B station electricity sent out, GWh
| Year | Station output, GWh | Thermal efficiency, % |
|---|---|---|
| 1953/4 | 8.59 | 26.72 |
| 1954/5 | 543.52 | 26.91 |
| 1955/6 | 770.27 | 27.50 |
| 1956/7 | 555.23 | 27.09 |
| 1957/8 | 929.86 | 27.61 |
| 1960/1 | 1226.6 | 27.41 |
| 1961/2 | 1109.3 | 26.84 |
| 1962/3 | 1231.7 | 27.15 |
| 1966/7 | 1325.1 | 27.79 |
| 1971/2 | 893.96 | 25.47 |
| 1978/9 | 545.307 | 24.71 |
| 1981/2 | 109.128 | 21.57 |

In 1971 the 7 boilers at Chadderton’B’ had a combined steam generating capacity of 2.52 million pounds per hour (317.5 kg/s). The steam conditions were 900 psi (62.1 bar) and 482 °C. The station generated electricity using four turbo-alternators, each with a capacity of 63 megawatts (MW), giving the station a total generating capacity of 252 MW. The station was planned to use eight boilers, but only seven were ever installed.

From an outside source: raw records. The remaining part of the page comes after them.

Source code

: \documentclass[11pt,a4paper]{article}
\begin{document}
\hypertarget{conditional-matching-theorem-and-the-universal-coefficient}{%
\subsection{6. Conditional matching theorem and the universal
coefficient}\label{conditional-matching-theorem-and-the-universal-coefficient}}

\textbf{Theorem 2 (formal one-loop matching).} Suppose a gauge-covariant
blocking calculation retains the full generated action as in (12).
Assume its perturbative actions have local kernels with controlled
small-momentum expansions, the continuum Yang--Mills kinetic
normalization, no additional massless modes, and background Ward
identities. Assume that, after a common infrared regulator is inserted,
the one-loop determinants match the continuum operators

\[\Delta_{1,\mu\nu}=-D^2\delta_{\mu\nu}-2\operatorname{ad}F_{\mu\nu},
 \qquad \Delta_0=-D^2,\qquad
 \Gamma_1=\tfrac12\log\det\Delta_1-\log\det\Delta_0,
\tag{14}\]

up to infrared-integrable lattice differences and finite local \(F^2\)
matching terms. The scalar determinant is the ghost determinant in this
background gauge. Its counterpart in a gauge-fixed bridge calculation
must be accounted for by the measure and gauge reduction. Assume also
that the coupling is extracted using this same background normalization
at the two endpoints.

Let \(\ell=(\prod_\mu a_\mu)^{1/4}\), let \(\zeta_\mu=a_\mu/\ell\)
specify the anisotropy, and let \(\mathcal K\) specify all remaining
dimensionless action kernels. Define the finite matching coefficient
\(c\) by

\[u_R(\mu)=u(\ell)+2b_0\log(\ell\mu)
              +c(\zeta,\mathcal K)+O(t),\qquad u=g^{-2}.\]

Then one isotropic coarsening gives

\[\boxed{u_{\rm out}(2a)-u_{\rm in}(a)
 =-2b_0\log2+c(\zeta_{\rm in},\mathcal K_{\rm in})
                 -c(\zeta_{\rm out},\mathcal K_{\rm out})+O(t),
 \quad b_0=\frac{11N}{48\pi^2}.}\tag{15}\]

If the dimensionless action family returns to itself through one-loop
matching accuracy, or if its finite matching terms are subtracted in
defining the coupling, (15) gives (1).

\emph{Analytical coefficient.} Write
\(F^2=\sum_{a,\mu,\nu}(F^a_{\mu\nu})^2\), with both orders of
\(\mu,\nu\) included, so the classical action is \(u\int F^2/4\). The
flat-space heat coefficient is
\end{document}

The railway sidings that serviced the previous station were extended. Four locomotives worked the coal yard.

===Closure and demolition===
Structural changes to the National Grid made the power station redundant in 1982. It closed on 1 November 1982 with a generating capacity of 236 MW. The station and site were sold by the Central Electricity Generating Board in 1984, and demolished in April 1986. The station was demolished by MJ Finnigan & Co. Much of the site has been redeveloped with European Union and UK Government funding to become Oldham Broadway Business Park.

The electrical substation was left in place after the demolition of the main generating station but, because of the deteriorating concrete structure and poorly performing switchgear, it has been replaced by a £25million indoor gas insulated switchgear substation on the same site.